No one does sentimental and spectacular quite like Roland Emmerich, as Independence Day and The Day After Tomorrow prove. 2012 rounds off this disaster trilogy in stunning fashion.
Based on an interpretation of an ancient Mayan prophecy that the world will end on December 21st 2012, Emmerich’s latest apocalypse porn stars the dry wit of John Cusack as everyday family man Jackson Curtis. There’s also a whole host of other talent like Amanda Peet, Chiwetel “immediately elevates everything he’s in” Ejiofor, Oliver Platt, Thandie Newton, Jimi Mistry, Thomas McCarthy, Danny Glover and a wild-eyed Woody Harrelson.
Broken down into three easy-to-summarise sections, 2012’s narrative passes thusly:
Act One: The patient build-up as we learn the “science” behind the spectacle and discover the main players in the melodrama.
Act Two: Death, destruction and mayhem as doomsday arrives and the world shifts, collapses and implodes around us (by far the best bit).
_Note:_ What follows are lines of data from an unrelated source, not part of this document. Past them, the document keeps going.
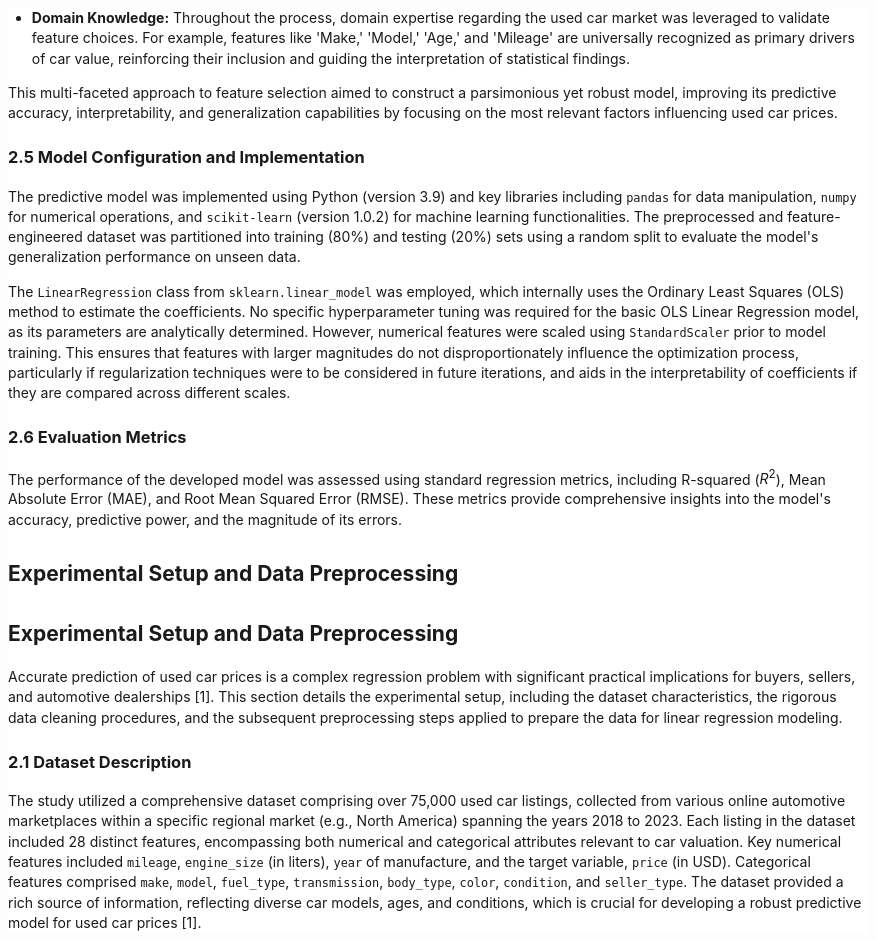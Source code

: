 *   **Domain Knowledge:** Throughout the process, domain expertise regarding the used car market was leveraged to validate feature choices. For example, features like 'Make,' 'Model,' 'Age,' and 'Mileage' are universally recognized as primary drivers of car value, reinforcing their inclusion and guiding the interpretation of statistical findings.

This multi-faceted approach to feature selection aimed to construct a parsimonious yet robust model, improving its predictive accuracy, interpretability, and generalization capabilities by focusing on the most relevant factors influencing used car prices.

### 2.5 Model Configuration and Implementation

The predictive model was implemented using Python (version 3.9) and key libraries including `pandas` for data manipulation, `numpy` for numerical operations, and `scikit-learn` (version 1.0.2) for machine learning functionalities. The preprocessed and feature-engineered dataset was partitioned into training (80%) and testing (20%) sets using a random split to evaluate the model's generalization performance on unseen data.

The `LinearRegression` class from `sklearn.linear_model` was employed, which internally uses the Ordinary Least Squares (OLS) method to estimate the coefficients. No specific hyperparameter tuning was required for the basic OLS Linear Regression model, as its parameters are analytically determined. However, numerical features were scaled using `StandardScaler` prior to model training. This ensures that features with larger magnitudes do not disproportionately influence the optimization process, particularly if regularization techniques were to be considered in future iterations, and aids in the interpretability of coefficients if they are compared across different scales.

### 2.6 Evaluation Metrics

The performance of the developed model was assessed using standard regression metrics, including R-squared ($R^2$), Mean Absolute Error (MAE), and Root Mean Squared Error (RMSE). These metrics provide comprehensive insights into the model's accuracy, predictive power, and the magnitude of its errors.

## Experimental Setup and Data Preprocessing

## Experimental Setup and Data Preprocessing

Accurate prediction of used car prices is a complex regression problem with significant practical implications for buyers, sellers, and automotive dealerships [1]. This section details the experimental setup, including the dataset characteristics, the rigorous data cleaning procedures, and the subsequent preprocessing steps applied to prepare the data for linear regression modeling.

### 2.1 Dataset Description

The study utilized a comprehensive dataset comprising over 75,000 used car listings, collected from various online automotive marketplaces within a specific regional market (e.g., North America) spanning the years 2018 to 2023. Each listing in the dataset included 28 distinct features, encompassing both numerical and categorical attributes relevant to car valuation. Key numerical features included `mileage`, `engine_size` (in liters), `year` of manufacture, and the target variable, `price` (in USD). Categorical features comprised `make`, `model`, `fuel_type`, `transmission`, `body_type`, `color`, `condition`, and `seller_type`. The dataset provided a rich source of information, reflecting diverse car models, ages, and conditions, which is crucial for developing a robust predictive model for used car prices [1].
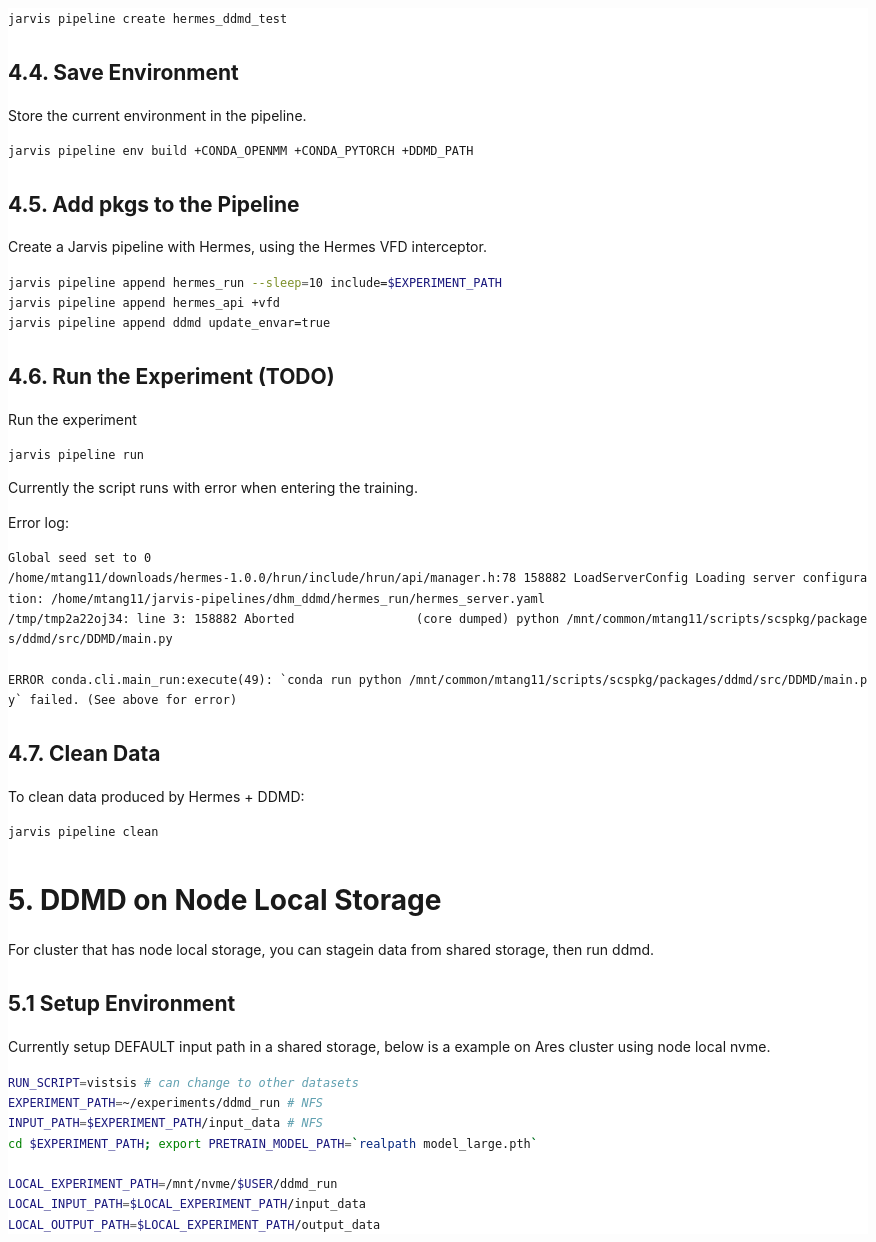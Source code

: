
 ```bash
jarvis pipeline create hermes_ddmd_test
```

## 4.4. Save Environment

Store the current environment in the pipeline.
```bash
jarvis pipeline env build +CONDA_OPENMM +CONDA_PYTORCH +DDMD_PATH
```

## 4.5. Add pkgs to the Pipeline

Create a Jarvis pipeline with Hermes, using the Hermes VFD interceptor.
```bash
jarvis pipeline append hermes_run --sleep=10 include=$EXPERIMENT_PATH
jarvis pipeline append hermes_api +vfd
jarvis pipeline append ddmd update_envar=true
```

## 4.6. Run the Experiment (TODO)

Run the experiment
```bash
jarvis pipeline run
```
Currently the script runs with error when entering the training.

Error log:
```log
Global seed set to 0
/home/mtang11/downloads/hermes-1.0.0/hrun/include/hrun/api/manager.h:78 158882 LoadServerConfig Loading server configuration: /home/mtang11/jarvis-pipelines/dhm_ddmd/hermes_run/hermes_server.yaml
/tmp/tmp2a22oj34: line 3: 158882 Aborted                 (core dumped) python /mnt/common/mtang11/scripts/scspkg/packages/ddmd/src/DDMD/main.py

ERROR conda.cli.main_run:execute(49): `conda run python /mnt/common/mtang11/scripts/scspkg/packages/ddmd/src/DDMD/main.py` failed. (See above for error)
```

## 4.7. Clean Data

To clean data produced by Hermes + DDMD:
```bash
jarvis pipeline clean
```



# 5. DDMD on Node Local Storage
For cluster that has node local storage, you can stagein data from shared storage, then run ddmd.

## 5.1 Setup Environment
Currently setup DEFAULT input path in a shared storage, below is a example on Ares cluster using node local nvme.
```bash
RUN_SCRIPT=vistsis # can change to other datasets
EXPERIMENT_PATH=~/experiments/ddmd_run # NFS
INPUT_PATH=$EXPERIMENT_PATH/input_data # NFS
cd $EXPERIMENT_PATH; export PRETRAIN_MODEL_PATH=`realpath model_large.pth`

LOCAL_EXPERIMENT_PATH=/mnt/nvme/$USER/ddmd_run
LOCAL_INPUT_PATH=$LOCAL_EXPERIMENT_PATH/input_data
LOCAL_OUTPUT_PATH=$LOCAL_EXPERIMENT_PATH/output_data
```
Act Three: The mad dash to safety as our intrepid heroes learn of the government’s species-saving plan and attempt to outrun the global devastation to see the next dawn of the earth (this has happened before and will happen again …).
These machinations don’t matter though. They’re just the backdrop for two-and-a-half hours of unashamedly stupid, suspenseful and stupendous fun. Yes it’s overlong by at least 20 minutes, with the Prison Break into the “Ark” an improbable set-piece too far, and the subsequent Poseidon rip-off scenes even more superfluous. But by that time you’re with these amiable people every step of the way and crossing all your body parts that they make their escape ahead of the killer tide.
The undoubted highlight of Emmerich’s effects-fest arrives about an hour in. Cusack’s Curtis stuffs his family into a stretch limo and dodges all the emerging earthquake cracks, tumbling buildings and exploding fireballs in a frenetic escape from a crumbling L.A. Come the transfer to a light aircraft and the final burst into open air (no that isn’t a spoiler) you can finally release that breath you’ve been holding for 15 minutes to holler your relief and excitement for the spectacle you’ve been privy to. This is what effects films are for, and this is exactly why you go to see this category of film.
A modern classic disaster flick to rate alongside masterpieces like Earthquake, The Towering Inferno and When Worlds Collide, 2012 cements Emmerich’s place as the number one master of disaster. So find the biggest screen you can to see this on, hold onto your hat, be open to the implausible and enjoy what is a dazzlingly daft thrill ride.